Ces moyennes, cachent une très forte hétérogénéité des revenus agricoles suivant les catégories d’exploitations, en particulier en termes d’orientations technico-économiques, de taille et de circuits de commercialisation. Cette hétérogénéité est tout autant observée entre exploitations d’une même catégorie.
Pour l’avenir, outre les niveaux d’aides publiques, les revenus des exploitations agricoles sont dépendants des marchés de produits agricoles et des intrants, ainsi que de la productivité des facteurs de production alors que les aléas climatiques et sanitaires sont croissants.

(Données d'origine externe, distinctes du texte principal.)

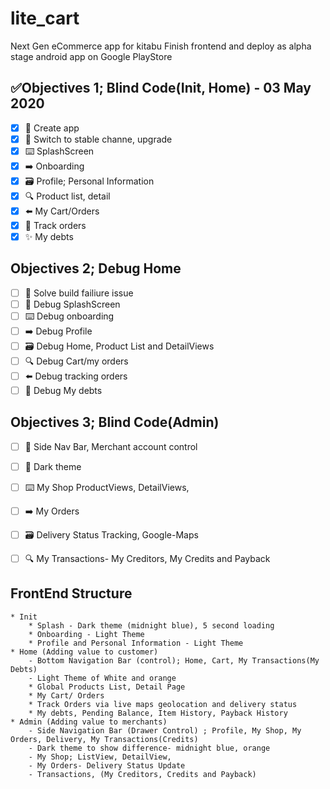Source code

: # lite_cart

Next Gen eCommerce app for kitabu
Finish frontend and deploy as alpha stage android app on Google PlayStore

## ✅Objectives 1; Blind Code(Init, Home) - 03 May 2020

* [x] 📝 Create app
* [x] 🔎 Switch to stable channe, upgrade
* [x] ⌨️ SplashScreen
* [x] ➡️ Onboarding
* [x] 🗃  Profile; Personal Information
* [x] 🔍 Product list, detail
* [x] ⬅️ My Cart/Orders
* [x] 🙈 Track orders
* [x] ✨ My debts

## Objectives 2; Debug Home

* [ ] 📝 Solve build failiure issue
* [ ] 🔎 Debug SplashScreen
* [ ] ⌨️ Debug onboarding
* [ ] ➡️ Debug Profile
* [ ] 🗃  Debug Home, Product List and DetailViews
* [ ] 🔍 Debug Cart/my orders
* [ ] ⬅️ Debug tracking orders
* [ ] 🙈 Debug My debts

## Objectives 3; Blind Code(Admin)

* [ ] 📝 Side Nav Bar, Merchant account control
* [ ] 🔎 Dark theme
* [ ] ⌨️ My Shop ProductViews, DetailViews,
* [ ] ➡️ My Orders
* [ ] 🗃  Delivery Status Tracking, Google-Maps
* [ ] 🔍 My Transactions- My Creditors, My Credits and Payback


## FrontEnd Structure

    * Init
        * Splash - Dark theme (midnight blue), 5 second loading
        * Onboarding - Light Theme
        * Profile and Personal Information - Light Theme
    * Home (Adding value to customer) 
        - Bottom Navigation Bar (control); Home, Cart, My Transactions(My Debts)
        - Light Theme of White and orange
        * Global Products List, Detail Page
        * My Cart/ Orders 
        * Track Orders via live maps geolocation and delivery status
        * My debts, Pending Balance, Item History, Payback History
    * Admin (Adding value to merchants)
        - Side Navigation Bar (Drawer Control) ; Profile, My Shop, My Orders, Delivery, My Transactions(Credits)
        - Dark theme to show difference- midnight blue, orange
        - My Shop; ListView, DetailView,
        - My Orders- Delivery Status Update
        - Transactions, (My Creditors, Credits and Payback)
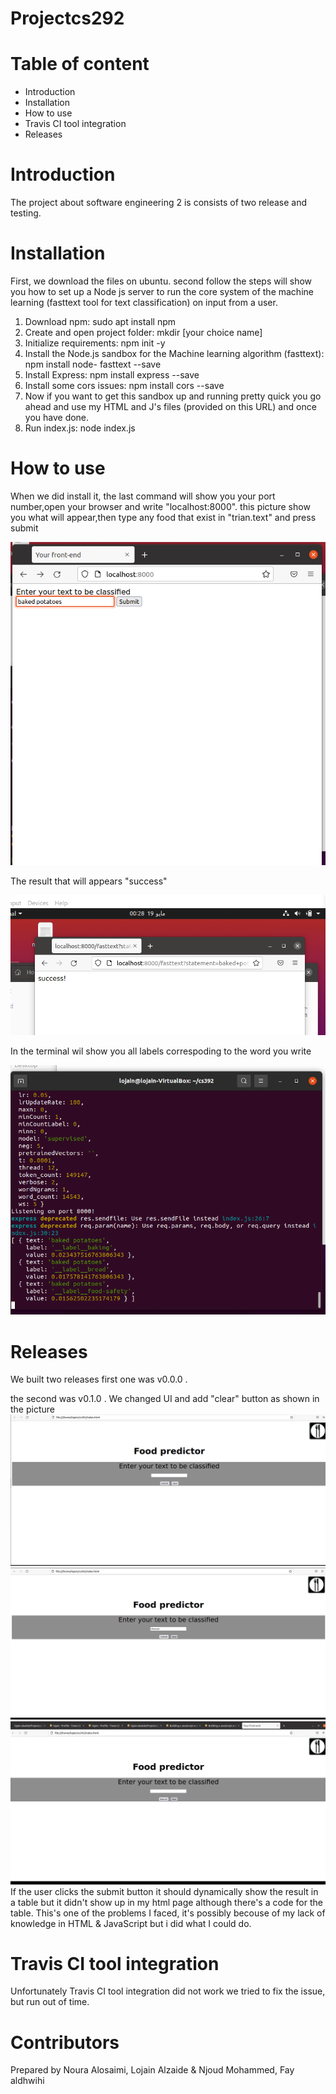# Projectcs292
# Table of content
- Introduction
- Installation
- How to use
- Travis CI tool integration
- Releases

# Introduction
The project about software engineering 2 is consists of two release and testing. 
# Installation
First, we download the  files on ubuntu. second follow the steps will show you how to set up a Node js server to run the core system of the machine learning (fasttext tool for text classification) on input from a user.
1.	Download npm: sudo apt install npm
2.	Create and open project folder: mkdir [your choice name]
3.	Initialize requirements: npm init -y
4.	Install the Node.js sandbox for the Machine learning algorithm (fasttext): npm install node- fasttext --save
5.	Install Express: npm install express --save
6.	Install some cors issues: npm install cors --save
7.	Now if you want to get this sandbox up and running pretty quick you go ahead and use my HTML and J's files (provided on this URL) and once you have done.
8.	Run index.js: node index.js

# How to use 
When we did install it, the last command will show you your port number,open your browser and write "localhost:8000". 
this picture show you what will appear,then type any food that exist in "trian.text" and press submit

![](cscl.png)

The result that will appears "success"

![](cssu.png)


In the terminal wil show you all labels correspoding to the word you write

![](cstr.png)
# Releases
We built two releases first one was v0.0.0 .

the second was v0.1.0 .
We changed UI and add "clear" button as shown in the picture
![](new.png)
![](new2.png)
![](new3.png)
If the user clicks the submit button it should dynamically show the result in a table but it didn't show up in my html page although there's a code for the table. This's one of the problems I faced, it's possibly becouse of my lack of knowledge in HTML & JavaScript but i did what I could do.

# Travis CI tool integration
Unfortunately Travis CI tool integration did not work we tried to fix the issue, but run out of time.
# Contributors
Prepared by Noura Alosaimi, Lojain Alzaide & Njoud Mohammed, Fay aldhwihi
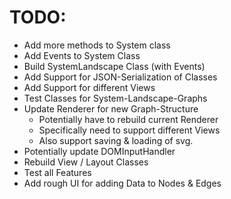 # TODO:

-   Add more methods to System class
-   Add Events to System Class
-   Build SystemLandscape Class (with Events)
-   Add Support for JSON-Serialization of Classes
-   Add Support for different Views
-   Test Classes for System-Landscape-Graphs
-   Update Renderer for new Graph-Structure
    -   Potentially have to rebuild current Renderer
    -   Specifically need to support different Views
    -   Also support saving & loading of svg.
-   Potentially update DOMInputHandler
-   Rebuild View / Layout Classes
-   Test all Features
-   Add rough UI for adding Data to Nodes & Edges
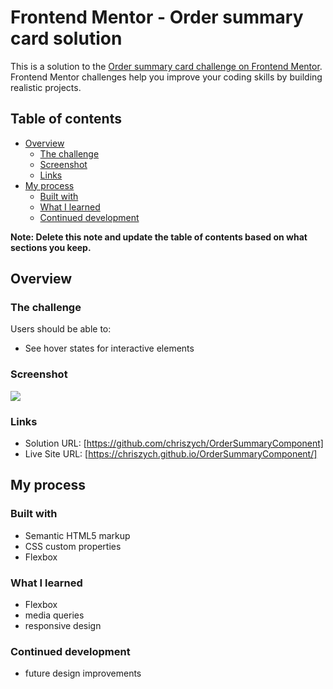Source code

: # Frontend Mentor - Order summary card solution

This is a solution to the [Order summary card challenge on Frontend Mentor](https://www.frontendmentor.io/challenges/order-summary-component-QlPmajDUj). Frontend Mentor challenges help you improve your coding skills by building realistic projects. 

## Table of contents

- [Overview](#overview)
  - [The challenge](#the-challenge)
  - [Screenshot](#screenshot)
  - [Links](#links)
- [My process](#my-process)
  - [Built with](#built-with)
  - [What I learned](#what-i-learned)
  - [Continued development](#continued-development)


**Note: Delete this note and update the table of contents based on what sections you keep.**

## Overview

### The challenge

Users should be able to:

- See hover states for interactive elements

### Screenshot

![](./screenshot.jpg)


### Links

- Solution URL: [https://github.com/chriszych/OrderSummaryComponent]
- Live Site URL: [https://chriszych.github.io/OrderSummaryComponent/]

## My process

### Built with

- Semantic HTML5 markup
- CSS custom properties
- Flexbox


### What I learned

- Flexbox
- media queries
- responsive design


### Continued development

- future design improvements

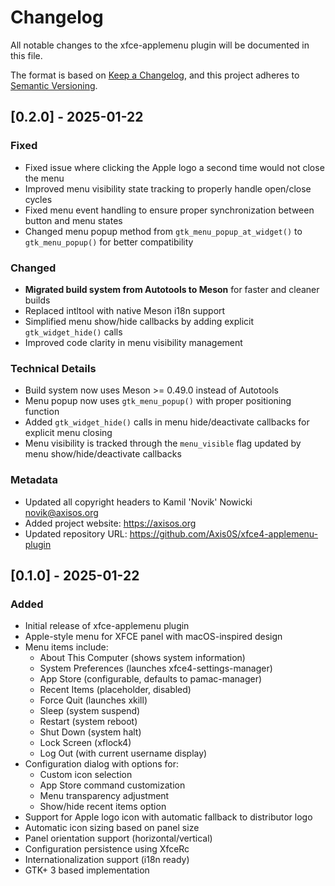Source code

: # Changelog

All notable changes to the xfce-applemenu plugin will be documented in this file.

The format is based on [Keep a Changelog](https://keepachangelog.com/en/1.0.0/),
and this project adheres to [Semantic Versioning](https://semver.org/spec/v2.0.0.html).

## [0.2.0] - 2025-01-22

### Fixed
- Fixed issue where clicking the Apple logo a second time would not close the menu
- Improved menu visibility state tracking to properly handle open/close cycles
- Fixed menu event handling to ensure proper synchronization between button and menu states
- Changed menu popup method from `gtk_menu_popup_at_widget()` to `gtk_menu_popup()` for better compatibility

### Changed
- **Migrated build system from Autotools to Meson** for faster and cleaner builds
- Replaced intltool with native Meson i18n support
- Simplified menu show/hide callbacks by adding explicit `gtk_widget_hide()` calls
- Improved code clarity in menu visibility management

### Technical Details
- Build system now uses Meson >= 0.49.0 instead of Autotools
- Menu popup now uses `gtk_menu_popup()` with proper positioning function
- Added `gtk_widget_hide()` calls in menu hide/deactivate callbacks for explicit menu closing
- Menu visibility is tracked through the `menu_visible` flag updated by menu show/hide/deactivate callbacks

### Metadata
- Updated all copyright headers to Kamil 'Novik' Nowicki <novik@axisos.org>
- Added project website: https://axisos.org
- Updated repository URL: https://github.com/Axis0S/xfce4-applemenu-plugin

## [0.1.0] - 2025-01-22

### Added
- Initial release of xfce-applemenu plugin
- Apple-style menu for XFCE panel with macOS-inspired design
- Menu items include:
  - About This Computer (shows system information)
  - System Preferences (launches xfce4-settings-manager)
  - App Store (configurable, defaults to pamac-manager)
  - Recent Items (placeholder, disabled)
  - Force Quit (launches xkill)
  - Sleep (system suspend)
  - Restart (system reboot)
  - Shut Down (system halt)
  - Lock Screen (xflock4)
  - Log Out (with current username display)
- Configuration dialog with options for:
  - Custom icon selection
  - App Store command customization
  - Menu transparency adjustment
  - Show/hide recent items option
- Support for Apple logo icon with automatic fallback to distributor logo
- Automatic icon sizing based on panel size
- Panel orientation support (horizontal/vertical)
- Configuration persistence using XfceRc
- Internationalization support (i18n ready)
- GTK+ 3 based implementation
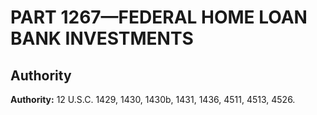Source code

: # PART 1267—FEDERAL HOME LOAN BANK INVESTMENTS


## Authority

**Authority:** 12 U.S.C. 1429, 1430, 1430b, 1431, 1436, 4511, 4513, 4526.


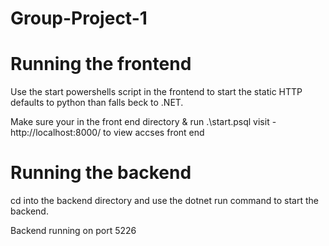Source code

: # Group-Project-1

# Running the frontend
Use the start powershells script in the frontend to start the static HTTP defaults to python than falls beck to .NET.

Make sure your in the front end directory & run .\start.psql
visit - http://localhost:8000/ to view accses front end

# Running the backend

cd into the backend directory and use the dotnet run command to start the backend.

Backend running on port 5226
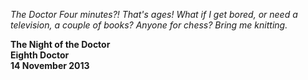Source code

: _The Doctor_ _Four minutes?! That's ages! What if I get bored, or need a television, a couple of books? Anyone for chess? Bring me knitting._

**The Night of the Doctor  
Eighth Doctor  
14 November 2013**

Ceux-ci obligent les agriculteurs à faire évoluer leurs systèmes et pratiques d’exploitation et à faire face à une hausse des coûts de production, accentuée par l’impact de l’élévation des normes pour répondre aux attentes sociétales dans les domaines de l’environnement et du bien-être animal.
Deux premières recommandations de la mission visent à approfondir les analyses et les débats sur les revenus agricoles en prenant plus en compte la diversité des systèmes de production et de commercialisation.
Les deux suivantes soulignent la nécessité de renforcer les compétences des agriculteurs, dans un contexte très exigeant pour eux, par le développement du conseil stratégique et une évolution substantielle des modes de diffusion des connaissances (en s’appuyant notamment sur le PIA 4).
La cinquième recommandation concerne le marché et invite à explorer, au moins pour la PAC d’après 2027, les possibilités de régulation des marchés.
La sixième recommandation vise à assurer des cohérences d’ensemble au plan régional où tous les facteurs peuvent être pris en compte, qu’ils résultent de décisions européennes, nationales ou régionales et locales.
Enfin, la septième recommandation se rapporte aux perspectives de diversification des revenus avec la production d’énergies renouvelables, en insistant sur la nécessité de mettre à la disposition des agriculteurs des informations complètes et actualisées sur les conditions de réalisation et l’impact escompté sur les revenus.